Sleeper (1973) and The Sleeper Awakes (1899/1910)

Jun 07, 2020 15:13

Sleeper was the first film to win both Hugo and Nebula for Best Dramatic Presentation, for 1974 in both cases. (I am informed that the eligibility period for the 1974 Nebula was December 1973 to November 1974.) The Hugo finalists were Genesis II, which has a similar plot to Sleeper, Soylent Green, which had already won the 1973 Nebula, Westworld and The Six Million Dollar Man. The other two Nebula finalists were new to me - a Czech animated film, Divoká planeta (Fantastic Planet), and a TV version of Frankenstein.

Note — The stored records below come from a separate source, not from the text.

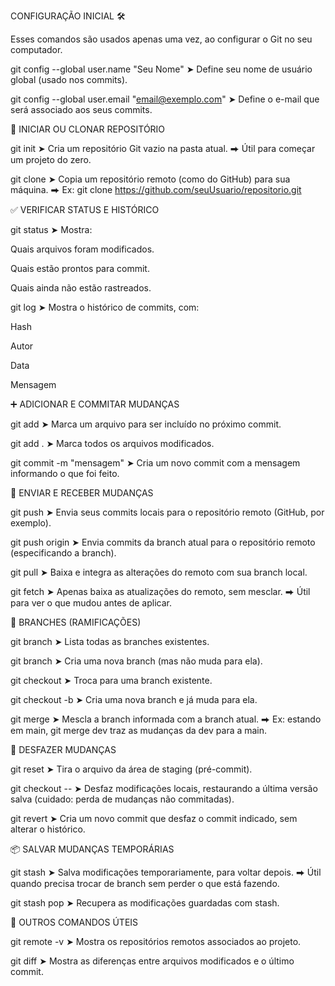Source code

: CONFIGURAÇÃO INICIAL 🛠️

Esses comandos são usados apenas uma vez, ao configurar o Git no seu computador.

git config --global user.name "Seu Nome"
➤ Define seu nome de usuário global (usado nos commits).

git config --global user.email "email@exemplo.com"
➤ Define o e-mail que será associado aos seus commits.


📁 INICIAR OU CLONAR REPOSITÓRIO


git init
➤ Cria um repositório Git vazio na pasta atual.
⮕ Útil para começar um projeto do zero.

git clone <url>
➤ Copia um repositório remoto (como do GitHub) para sua máquina.
⮕ Ex: git clone https://github.com/seuUsuario/repositorio.git


✅ VERIFICAR STATUS E HISTÓRICO


git status
➤ Mostra:

Quais arquivos foram modificados.

Quais estão prontos para commit.

Quais ainda não estão rastreados.

git log
➤ Mostra o histórico de commits, com:

Hash

Autor

Data

Mensagem


➕ ADICIONAR E COMMITAR MUDANÇAS


git add <arquivo>
➤ Marca um arquivo para ser incluído no próximo commit.

git add .
➤ Marca todos os arquivos modificados.

git commit -m "mensagem"
➤ Cria um novo commit com a mensagem informando o que foi feito.


🔄 ENVIAR E RECEBER MUDANÇAS


git push
➤ Envia seus commits locais para o repositório remoto (GitHub, por exemplo).

git push origin <branch>
➤ Envia commits da branch atual para o repositório remoto (especificando a branch).

git pull
➤ Baixa e integra as alterações do remoto com sua branch local.

git fetch
➤ Apenas baixa as atualizações do remoto, sem mesclar.
⮕ Útil para ver o que mudou antes de aplicar.


🌿 BRANCHES (RAMIFICAÇÕES)


git branch
➤ Lista todas as branches existentes.

git branch <nome>
➤ Cria uma nova branch (mas não muda para ela).

git checkout <nome>
➤ Troca para uma branch existente.

git checkout -b <nome>
➤ Cria uma nova branch e já muda para ela.

git merge <branch>
➤ Mescla a branch informada com a branch atual.
⮕ Ex: estando em main, git merge dev traz as mudanças da dev para a main.


🧹 DESFAZER MUDANÇAS


git reset <arquivo>
➤ Tira o arquivo da área de staging (pré-commit).

git checkout -- <arquivo>
➤ Desfaz modificações locais, restaurando a última versão salva (cuidado: perda de mudanças não commitadas).

git revert <hash>
➤ Cria um novo commit que desfaz o commit indicado, sem alterar o histórico.


📦 SALVAR MUDANÇAS TEMPORÁRIAS


git stash
➤ Salva modificações temporariamente, para voltar depois.
⮕ Útil quando precisa trocar de branch sem perder o que está fazendo.

git stash pop
➤ Recupera as modificações guardadas com stash.


🔗 OUTROS COMANDOS ÚTEIS


git remote -v
➤ Mostra os repositórios remotos associados ao projeto.

git diff
➤ Mostra as diferenças entre arquivos modificados e o último commit.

Very loosely based on the H.G. Wells novel 1910 The Sleeper Awakes (revised from the 1899 text, When The Sleeper Wakes), the protagonist (Miles, played by Woody Allen who also co-wrote the script) wakes from a 200-year sleep to find that America has become an incompetently led police state, where people have forgotten how to have good sex. He and his girl (Luna, played by Diane Keaton) become involved with the rebel movement to overthrow the state. IMDB users rate it 18th and 50th of the films of 1973. Here’s a trailer, in the form of a spoof interview with Woody Allen.

image Click to view


There are a number of actors who have appeared in previous Oscar and Hugo-winning films. The big name is Diane Keaton, who we saw last year as Al Pacino’s second wife in The Godfather. There she was the audience viewpoint character, in a way. Here she is again the protagonist’s main love interest; it’s a less interesting character but she seems more energised.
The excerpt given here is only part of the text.